> _TASK TO COMPLETE_
Working from the top of the records below, reproduce each line exactly, ending once you have written the line containing "events previously discussed.".

Collected data entries:
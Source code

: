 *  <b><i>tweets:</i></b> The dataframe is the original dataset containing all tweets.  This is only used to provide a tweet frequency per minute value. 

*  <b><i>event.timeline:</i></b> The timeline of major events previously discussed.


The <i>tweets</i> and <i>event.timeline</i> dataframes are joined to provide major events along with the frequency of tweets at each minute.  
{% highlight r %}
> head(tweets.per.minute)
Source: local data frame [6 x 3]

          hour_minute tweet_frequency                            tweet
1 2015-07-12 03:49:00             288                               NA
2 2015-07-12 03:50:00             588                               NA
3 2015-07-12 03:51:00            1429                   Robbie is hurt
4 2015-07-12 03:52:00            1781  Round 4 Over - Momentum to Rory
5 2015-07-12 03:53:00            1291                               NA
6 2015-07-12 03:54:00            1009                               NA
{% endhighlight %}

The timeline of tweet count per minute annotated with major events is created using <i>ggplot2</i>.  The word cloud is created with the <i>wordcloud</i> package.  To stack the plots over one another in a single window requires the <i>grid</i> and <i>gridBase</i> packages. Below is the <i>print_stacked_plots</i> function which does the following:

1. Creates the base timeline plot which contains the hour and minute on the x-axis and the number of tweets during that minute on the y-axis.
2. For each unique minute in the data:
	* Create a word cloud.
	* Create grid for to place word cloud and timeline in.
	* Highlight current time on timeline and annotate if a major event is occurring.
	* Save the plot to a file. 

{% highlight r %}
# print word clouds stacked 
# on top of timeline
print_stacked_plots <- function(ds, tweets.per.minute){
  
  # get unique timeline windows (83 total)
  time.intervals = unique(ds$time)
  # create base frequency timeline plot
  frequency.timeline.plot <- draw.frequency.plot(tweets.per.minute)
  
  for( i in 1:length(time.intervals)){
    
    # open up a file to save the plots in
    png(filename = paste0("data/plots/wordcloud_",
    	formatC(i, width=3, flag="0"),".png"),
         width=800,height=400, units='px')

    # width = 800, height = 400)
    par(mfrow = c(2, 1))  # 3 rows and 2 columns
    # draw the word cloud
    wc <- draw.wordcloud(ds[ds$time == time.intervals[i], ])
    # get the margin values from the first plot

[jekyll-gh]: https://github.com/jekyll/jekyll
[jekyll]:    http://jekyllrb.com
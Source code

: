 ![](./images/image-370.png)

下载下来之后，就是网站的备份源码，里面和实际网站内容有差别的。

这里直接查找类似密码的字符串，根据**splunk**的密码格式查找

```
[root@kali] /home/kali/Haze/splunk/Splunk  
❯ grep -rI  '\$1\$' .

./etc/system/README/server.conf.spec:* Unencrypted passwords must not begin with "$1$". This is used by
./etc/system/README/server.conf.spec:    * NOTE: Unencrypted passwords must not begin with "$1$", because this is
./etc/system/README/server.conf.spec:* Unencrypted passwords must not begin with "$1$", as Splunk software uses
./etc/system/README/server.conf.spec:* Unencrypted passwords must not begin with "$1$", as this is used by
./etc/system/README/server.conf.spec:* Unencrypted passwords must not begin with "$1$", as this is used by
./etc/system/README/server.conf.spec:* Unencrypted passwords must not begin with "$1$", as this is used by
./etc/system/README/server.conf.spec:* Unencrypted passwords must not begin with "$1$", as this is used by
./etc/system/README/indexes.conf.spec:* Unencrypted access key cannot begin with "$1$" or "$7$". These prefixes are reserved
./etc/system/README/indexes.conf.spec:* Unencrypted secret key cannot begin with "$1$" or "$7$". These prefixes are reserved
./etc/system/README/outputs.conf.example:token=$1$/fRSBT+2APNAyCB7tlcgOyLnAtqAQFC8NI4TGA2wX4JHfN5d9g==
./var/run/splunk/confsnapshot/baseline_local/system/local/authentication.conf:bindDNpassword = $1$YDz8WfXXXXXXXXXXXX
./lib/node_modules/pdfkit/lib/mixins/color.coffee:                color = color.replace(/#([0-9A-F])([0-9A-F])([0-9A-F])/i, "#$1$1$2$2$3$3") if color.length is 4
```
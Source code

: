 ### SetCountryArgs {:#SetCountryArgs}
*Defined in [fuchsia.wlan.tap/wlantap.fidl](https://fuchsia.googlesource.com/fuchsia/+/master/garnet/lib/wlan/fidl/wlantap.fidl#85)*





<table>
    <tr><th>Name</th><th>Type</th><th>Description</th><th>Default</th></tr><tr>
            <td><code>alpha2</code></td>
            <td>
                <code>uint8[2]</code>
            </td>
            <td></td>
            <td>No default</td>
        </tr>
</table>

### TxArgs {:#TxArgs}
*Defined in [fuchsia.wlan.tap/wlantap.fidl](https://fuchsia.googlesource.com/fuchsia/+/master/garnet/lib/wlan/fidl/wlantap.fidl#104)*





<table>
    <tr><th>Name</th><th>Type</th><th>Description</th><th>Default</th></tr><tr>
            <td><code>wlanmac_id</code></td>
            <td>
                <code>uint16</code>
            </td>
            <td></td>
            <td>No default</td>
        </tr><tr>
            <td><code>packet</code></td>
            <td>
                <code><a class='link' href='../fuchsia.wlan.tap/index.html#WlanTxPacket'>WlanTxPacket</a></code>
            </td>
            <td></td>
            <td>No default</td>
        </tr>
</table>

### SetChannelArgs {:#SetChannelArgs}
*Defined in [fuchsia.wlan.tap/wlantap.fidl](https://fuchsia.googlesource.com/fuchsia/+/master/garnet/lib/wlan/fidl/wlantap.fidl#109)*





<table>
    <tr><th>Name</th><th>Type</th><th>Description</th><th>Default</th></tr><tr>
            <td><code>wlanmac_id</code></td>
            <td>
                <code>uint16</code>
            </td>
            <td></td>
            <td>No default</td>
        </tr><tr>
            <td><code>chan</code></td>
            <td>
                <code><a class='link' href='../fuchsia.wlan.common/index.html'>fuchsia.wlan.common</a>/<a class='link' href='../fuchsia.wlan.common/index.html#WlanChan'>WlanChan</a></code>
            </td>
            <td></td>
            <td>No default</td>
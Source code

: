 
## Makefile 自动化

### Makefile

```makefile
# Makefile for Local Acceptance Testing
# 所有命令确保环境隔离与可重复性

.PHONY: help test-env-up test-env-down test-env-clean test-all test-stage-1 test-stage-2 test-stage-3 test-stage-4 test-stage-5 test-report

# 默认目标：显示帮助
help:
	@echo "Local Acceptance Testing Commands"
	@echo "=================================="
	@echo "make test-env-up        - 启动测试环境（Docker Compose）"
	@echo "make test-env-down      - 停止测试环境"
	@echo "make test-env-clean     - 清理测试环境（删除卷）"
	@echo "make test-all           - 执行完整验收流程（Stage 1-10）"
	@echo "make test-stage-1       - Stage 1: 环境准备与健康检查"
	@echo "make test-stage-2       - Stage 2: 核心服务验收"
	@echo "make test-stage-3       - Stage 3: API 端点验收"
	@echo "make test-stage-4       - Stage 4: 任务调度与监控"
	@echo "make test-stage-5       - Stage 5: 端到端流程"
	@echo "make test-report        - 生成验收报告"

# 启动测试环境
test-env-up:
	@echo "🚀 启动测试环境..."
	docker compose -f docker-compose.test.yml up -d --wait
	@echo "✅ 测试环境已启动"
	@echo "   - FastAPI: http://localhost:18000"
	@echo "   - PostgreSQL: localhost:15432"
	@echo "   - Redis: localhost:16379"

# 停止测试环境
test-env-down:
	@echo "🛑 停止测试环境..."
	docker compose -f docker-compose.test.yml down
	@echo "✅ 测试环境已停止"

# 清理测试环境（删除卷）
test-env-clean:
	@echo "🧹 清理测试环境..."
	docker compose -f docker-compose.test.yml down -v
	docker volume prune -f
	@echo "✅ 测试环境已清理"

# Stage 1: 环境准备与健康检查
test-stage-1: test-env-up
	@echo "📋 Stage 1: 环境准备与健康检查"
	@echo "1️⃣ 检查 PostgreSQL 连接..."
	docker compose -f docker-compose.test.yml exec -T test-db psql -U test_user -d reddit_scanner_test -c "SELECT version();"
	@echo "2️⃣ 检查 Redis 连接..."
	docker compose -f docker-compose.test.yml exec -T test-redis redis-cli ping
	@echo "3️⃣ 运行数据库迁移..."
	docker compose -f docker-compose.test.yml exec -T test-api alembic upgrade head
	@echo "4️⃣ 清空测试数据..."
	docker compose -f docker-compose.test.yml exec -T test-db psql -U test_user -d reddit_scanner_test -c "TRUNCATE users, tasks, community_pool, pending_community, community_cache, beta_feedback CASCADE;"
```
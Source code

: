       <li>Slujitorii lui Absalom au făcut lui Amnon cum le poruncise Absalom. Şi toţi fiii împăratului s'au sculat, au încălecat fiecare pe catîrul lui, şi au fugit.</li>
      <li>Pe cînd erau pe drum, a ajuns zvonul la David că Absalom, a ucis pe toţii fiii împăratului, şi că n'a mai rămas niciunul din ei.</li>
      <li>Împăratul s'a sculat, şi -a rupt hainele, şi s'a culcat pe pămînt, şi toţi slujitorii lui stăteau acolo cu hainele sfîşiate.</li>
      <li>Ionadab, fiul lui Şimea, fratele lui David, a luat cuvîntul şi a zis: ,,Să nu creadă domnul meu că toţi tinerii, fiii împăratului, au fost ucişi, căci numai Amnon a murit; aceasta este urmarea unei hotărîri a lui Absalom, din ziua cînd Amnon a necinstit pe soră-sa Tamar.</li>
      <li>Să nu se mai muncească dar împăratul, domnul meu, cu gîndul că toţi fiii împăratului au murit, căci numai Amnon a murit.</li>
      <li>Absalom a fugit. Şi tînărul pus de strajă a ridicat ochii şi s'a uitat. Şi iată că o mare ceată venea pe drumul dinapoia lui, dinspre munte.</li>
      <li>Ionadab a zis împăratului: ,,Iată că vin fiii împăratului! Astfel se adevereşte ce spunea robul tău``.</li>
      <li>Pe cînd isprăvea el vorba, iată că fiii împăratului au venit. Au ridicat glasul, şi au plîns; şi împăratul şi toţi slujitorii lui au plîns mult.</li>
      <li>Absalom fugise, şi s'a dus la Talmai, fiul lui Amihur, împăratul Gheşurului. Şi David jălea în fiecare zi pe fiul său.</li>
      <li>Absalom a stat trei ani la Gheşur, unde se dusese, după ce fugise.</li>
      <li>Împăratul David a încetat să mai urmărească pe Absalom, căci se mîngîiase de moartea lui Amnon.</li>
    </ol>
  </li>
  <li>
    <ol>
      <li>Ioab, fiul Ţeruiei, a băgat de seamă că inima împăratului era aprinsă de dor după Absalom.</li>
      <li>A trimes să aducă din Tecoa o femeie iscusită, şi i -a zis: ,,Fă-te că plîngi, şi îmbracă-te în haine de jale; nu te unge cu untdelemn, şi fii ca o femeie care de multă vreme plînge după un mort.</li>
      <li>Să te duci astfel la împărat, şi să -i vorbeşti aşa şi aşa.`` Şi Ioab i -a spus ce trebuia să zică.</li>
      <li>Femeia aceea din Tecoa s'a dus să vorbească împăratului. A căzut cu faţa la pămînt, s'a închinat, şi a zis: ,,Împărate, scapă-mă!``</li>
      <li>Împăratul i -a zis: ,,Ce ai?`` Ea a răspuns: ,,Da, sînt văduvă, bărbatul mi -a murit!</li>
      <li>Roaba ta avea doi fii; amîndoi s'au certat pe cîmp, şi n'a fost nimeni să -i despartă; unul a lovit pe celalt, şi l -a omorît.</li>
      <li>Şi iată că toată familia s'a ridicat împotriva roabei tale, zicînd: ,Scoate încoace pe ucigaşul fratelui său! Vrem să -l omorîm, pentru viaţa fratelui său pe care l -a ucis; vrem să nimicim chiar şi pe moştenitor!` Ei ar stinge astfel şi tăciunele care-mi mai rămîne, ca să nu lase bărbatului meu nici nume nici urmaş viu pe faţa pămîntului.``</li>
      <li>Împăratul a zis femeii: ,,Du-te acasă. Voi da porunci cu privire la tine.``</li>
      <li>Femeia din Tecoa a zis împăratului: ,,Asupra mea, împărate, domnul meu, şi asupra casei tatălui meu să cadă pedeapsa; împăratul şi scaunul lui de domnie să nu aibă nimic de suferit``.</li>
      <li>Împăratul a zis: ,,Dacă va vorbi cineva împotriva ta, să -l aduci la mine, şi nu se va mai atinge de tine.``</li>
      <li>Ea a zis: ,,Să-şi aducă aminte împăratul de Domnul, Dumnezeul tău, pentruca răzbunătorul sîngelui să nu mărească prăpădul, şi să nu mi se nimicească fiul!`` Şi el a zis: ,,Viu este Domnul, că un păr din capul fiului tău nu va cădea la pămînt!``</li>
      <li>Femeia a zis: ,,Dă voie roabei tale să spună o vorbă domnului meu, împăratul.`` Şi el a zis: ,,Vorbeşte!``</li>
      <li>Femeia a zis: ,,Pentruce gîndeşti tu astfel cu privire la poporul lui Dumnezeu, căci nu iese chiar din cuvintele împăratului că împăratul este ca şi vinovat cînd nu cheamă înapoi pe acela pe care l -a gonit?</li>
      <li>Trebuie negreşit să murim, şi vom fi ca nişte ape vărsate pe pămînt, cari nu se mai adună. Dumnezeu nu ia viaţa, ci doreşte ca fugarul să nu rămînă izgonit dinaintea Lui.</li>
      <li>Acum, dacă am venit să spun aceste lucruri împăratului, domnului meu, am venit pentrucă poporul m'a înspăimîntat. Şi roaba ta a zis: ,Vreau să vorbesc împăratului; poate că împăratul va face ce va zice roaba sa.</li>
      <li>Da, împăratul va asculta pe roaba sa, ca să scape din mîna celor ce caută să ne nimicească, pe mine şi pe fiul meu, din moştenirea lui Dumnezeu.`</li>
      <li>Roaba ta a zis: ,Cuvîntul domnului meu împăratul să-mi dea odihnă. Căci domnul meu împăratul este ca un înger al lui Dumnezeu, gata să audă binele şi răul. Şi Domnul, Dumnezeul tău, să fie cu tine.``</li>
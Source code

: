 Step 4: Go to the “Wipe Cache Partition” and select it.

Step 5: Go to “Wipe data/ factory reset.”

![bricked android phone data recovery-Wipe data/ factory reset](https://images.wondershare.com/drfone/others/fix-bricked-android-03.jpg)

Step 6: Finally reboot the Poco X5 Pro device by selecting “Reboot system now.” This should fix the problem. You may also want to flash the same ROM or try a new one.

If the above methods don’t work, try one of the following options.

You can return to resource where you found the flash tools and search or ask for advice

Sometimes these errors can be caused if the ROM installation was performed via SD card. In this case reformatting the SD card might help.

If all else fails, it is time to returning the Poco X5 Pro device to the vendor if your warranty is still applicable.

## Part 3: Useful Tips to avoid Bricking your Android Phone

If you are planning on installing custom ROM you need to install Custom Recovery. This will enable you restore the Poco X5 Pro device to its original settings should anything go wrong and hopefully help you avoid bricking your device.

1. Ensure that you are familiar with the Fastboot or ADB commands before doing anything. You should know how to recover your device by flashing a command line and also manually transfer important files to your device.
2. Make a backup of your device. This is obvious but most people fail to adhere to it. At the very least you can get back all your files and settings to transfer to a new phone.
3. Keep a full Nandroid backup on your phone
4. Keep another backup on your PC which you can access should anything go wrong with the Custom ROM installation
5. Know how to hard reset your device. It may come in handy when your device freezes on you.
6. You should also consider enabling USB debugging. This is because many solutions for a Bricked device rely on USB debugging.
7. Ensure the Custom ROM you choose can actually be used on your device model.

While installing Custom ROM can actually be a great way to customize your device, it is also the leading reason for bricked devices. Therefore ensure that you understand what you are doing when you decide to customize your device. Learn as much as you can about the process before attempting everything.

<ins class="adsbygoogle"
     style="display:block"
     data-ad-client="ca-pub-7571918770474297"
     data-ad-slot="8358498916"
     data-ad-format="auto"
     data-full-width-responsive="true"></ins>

> _EXERCISE SOLUTION_
Source code

: *  <b><i>tweets:</i></b> The dataframe is the original dataset containing all tweets.  This is only used to provide a tweet frequency per minute value. 

*  <b><i>event.timeline:</i></b> The timeline of major events previously discussed.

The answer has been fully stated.